The exercise asks you to copy every line below in which "will" appears.

-- Source records follows --

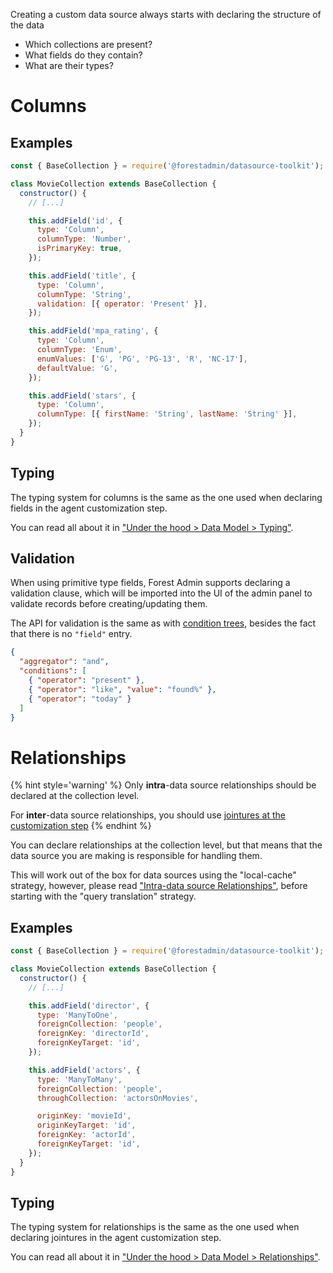 Creating a custom data source always starts with declaring the structure of the data

- Which collections are present?
- What fields do they contain?
- What are their types?

# Columns

## Examples

```javascript
const { BaseCollection } = require('@forestadmin/datasource-toolkit');

class MovieCollection extends BaseCollection {
  constructor() {
    // [...]

    this.addField('id', {
      type: 'Column',
      columnType: 'Number',
      isPrimaryKey: true,
    });

    this.addField('title', {
      type: 'Column',
      columnType: 'String',
      validation: [{ operator: 'Present' }],
    });

    this.addField('mpa_rating', {
      type: 'Column',
      columnType: 'Enum',
      enumValues: ['G', 'PG', 'PG-13', 'R', 'NC-17'],
      defaultValue: 'G',
    });

    this.addField('stars', {
      type: 'Column',
      columnType: [{ firstName: 'String', lastName: 'String' }],
    });
  }
}
```

## Typing

The typing system for columns is the same as the one used when declaring fields in the agent customization step.

You can read all about it in ["Under the hood > Data Model > Typing"](../../under-the-hood/data-model/typing.md).

## Validation

When using primitive type fields, Forest Admin supports declaring a validation clause, which will be imported into the UI of the admin panel to validate records before creating/updating them.

The API for validation is the same as with [condition trees](../../under-the-hood/queries/filters.md#condition-trees), besides the fact that there is no `"field"` entry.

```json
{
  "aggregator": "and",
  "conditions": [
    { "operator": "present" },
    { "operator": "like", "value": "found%" },
    { "operator": "today" }
  ]
}
```

# Relationships

{% hint style='warning' %}
Only **intra**-data source relationships should be declared at the collection level.

For **inter**-data source relationships, you should use [jointures at the customization step](../../agent-customization/relationships/README.md)
{% endhint %}

You can declare relationships at the collection level, but that means that the data source you are making is responsible for handling them.

This will work out of the box for data sources using the "local-cache" strategy, however, please read ["Intra-data source Relationships"](./relationships.md), before starting with the "query translation" strategy.

## Examples

```javascript
const { BaseCollection } = require('@forestadmin/datasource-toolkit');

class MovieCollection extends BaseCollection {
  constructor() {
    // [...]

    this.addField('director', {
      type: 'ManyToOne',
      foreignCollection: 'people',
      foreignKey: 'directorId',
      foreignKeyTarget: 'id',
    });

    this.addField('actors', {
      type: 'ManyToMany',
      foreignCollection: 'people',
      throughCollection: 'actorsOnMovies',

      originKey: 'movieId',
      originKeyTarget: 'id',
      foreignKey: 'actorId',
      foreignKeyTarget: 'id',
    });
  }
}
```

## Typing

The typing system for relationships is the same as the one used when declaring jointures in the agent customization step.

You can read all about it in ["Under the hood > Data Model > Relationships"](../../under-the-hood/data-model/relationships.md).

-- Source records concluded --

--- Solution ---
When using primitive type fields, Forest Admin supports declaring a validation clause, which will be imported into the UI of the admin panel to validate records before creating/updating them.
This will work out of the box for data sources using the "local-cache" strategy, however, please read ["Intra-data source Relationships"](./relationships.md), before starting with the "query translation" strategy.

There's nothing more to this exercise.